(Data for the task Opens)

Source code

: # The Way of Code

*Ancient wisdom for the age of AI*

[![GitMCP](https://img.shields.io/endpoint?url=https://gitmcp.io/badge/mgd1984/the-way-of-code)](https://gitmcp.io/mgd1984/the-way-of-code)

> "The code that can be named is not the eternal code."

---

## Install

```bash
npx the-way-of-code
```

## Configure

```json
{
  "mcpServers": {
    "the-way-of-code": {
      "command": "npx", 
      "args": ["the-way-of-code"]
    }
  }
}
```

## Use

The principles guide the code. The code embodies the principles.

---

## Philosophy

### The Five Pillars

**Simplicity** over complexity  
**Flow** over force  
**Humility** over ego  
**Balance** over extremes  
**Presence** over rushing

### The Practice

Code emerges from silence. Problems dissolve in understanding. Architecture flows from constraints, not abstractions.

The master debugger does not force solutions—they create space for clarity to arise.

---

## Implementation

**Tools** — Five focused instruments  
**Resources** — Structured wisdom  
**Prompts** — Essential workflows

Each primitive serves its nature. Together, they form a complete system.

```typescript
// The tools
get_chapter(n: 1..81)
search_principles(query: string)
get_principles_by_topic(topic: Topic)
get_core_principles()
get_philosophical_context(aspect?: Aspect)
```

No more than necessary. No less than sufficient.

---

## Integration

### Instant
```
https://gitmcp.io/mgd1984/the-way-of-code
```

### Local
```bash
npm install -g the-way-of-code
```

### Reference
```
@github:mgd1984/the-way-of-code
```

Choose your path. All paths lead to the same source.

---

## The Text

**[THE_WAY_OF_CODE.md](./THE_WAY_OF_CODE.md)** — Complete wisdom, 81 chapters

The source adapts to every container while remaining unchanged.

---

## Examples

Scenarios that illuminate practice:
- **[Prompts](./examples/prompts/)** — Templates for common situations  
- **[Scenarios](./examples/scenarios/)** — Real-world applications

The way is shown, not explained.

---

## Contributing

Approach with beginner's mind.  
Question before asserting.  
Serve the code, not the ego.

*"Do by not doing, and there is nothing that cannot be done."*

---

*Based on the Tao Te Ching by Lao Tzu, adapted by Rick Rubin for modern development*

(Data for the task Closes)
(Data for the task Opens)

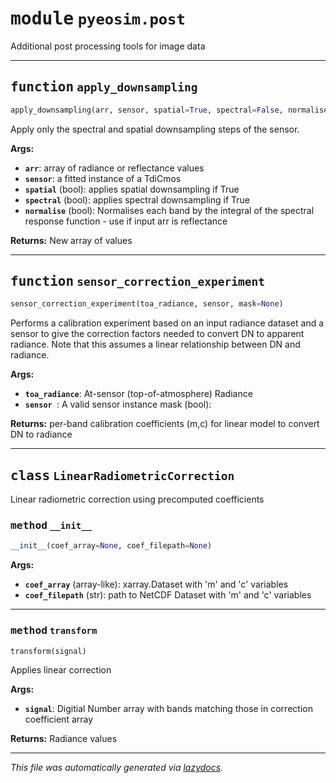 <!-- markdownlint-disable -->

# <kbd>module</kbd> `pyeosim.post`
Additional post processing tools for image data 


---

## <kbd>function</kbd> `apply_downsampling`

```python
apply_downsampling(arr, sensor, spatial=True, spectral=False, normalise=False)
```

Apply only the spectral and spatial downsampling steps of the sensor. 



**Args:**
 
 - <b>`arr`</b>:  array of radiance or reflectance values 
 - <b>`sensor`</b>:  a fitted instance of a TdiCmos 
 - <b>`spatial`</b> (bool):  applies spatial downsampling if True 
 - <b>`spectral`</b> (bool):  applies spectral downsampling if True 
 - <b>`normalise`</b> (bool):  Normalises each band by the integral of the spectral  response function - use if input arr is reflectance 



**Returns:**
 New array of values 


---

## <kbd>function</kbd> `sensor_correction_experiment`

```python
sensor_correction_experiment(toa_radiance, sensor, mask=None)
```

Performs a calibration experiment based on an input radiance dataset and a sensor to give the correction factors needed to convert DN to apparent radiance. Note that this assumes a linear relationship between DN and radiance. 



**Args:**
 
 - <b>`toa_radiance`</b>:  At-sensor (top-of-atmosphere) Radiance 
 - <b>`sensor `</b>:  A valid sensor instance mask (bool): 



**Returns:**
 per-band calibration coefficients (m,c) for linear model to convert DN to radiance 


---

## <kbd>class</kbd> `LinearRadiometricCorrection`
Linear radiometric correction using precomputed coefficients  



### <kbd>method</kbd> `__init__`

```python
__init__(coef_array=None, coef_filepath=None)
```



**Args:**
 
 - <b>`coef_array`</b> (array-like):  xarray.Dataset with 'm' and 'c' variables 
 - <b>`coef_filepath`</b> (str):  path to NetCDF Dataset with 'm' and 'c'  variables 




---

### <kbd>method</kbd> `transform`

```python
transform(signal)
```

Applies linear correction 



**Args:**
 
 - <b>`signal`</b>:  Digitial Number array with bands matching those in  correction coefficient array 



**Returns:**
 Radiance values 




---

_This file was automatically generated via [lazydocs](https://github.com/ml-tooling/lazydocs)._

(Data for the task Closes)
(Data for the task Opens)

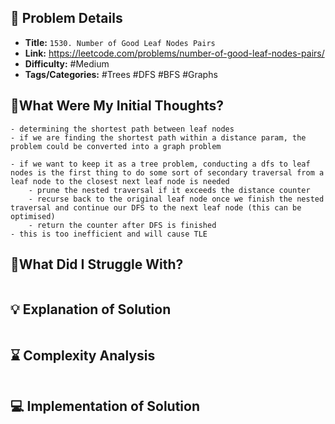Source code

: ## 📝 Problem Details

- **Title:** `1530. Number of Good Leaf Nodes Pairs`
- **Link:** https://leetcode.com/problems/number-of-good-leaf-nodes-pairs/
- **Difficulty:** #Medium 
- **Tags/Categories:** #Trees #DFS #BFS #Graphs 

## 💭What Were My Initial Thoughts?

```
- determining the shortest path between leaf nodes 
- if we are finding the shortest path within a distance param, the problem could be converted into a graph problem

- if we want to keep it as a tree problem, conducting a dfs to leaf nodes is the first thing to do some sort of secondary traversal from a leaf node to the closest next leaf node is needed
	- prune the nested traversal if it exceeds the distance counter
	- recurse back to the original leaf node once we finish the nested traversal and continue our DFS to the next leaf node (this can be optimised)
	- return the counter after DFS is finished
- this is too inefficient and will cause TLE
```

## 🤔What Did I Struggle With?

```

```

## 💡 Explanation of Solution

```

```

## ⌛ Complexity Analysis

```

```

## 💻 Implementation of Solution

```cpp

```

(Data for the task Closes)

Among the entries above, some lines may hold the string "Scenarios". State how many, and give nothing but the number.

Response to this exercise :: 2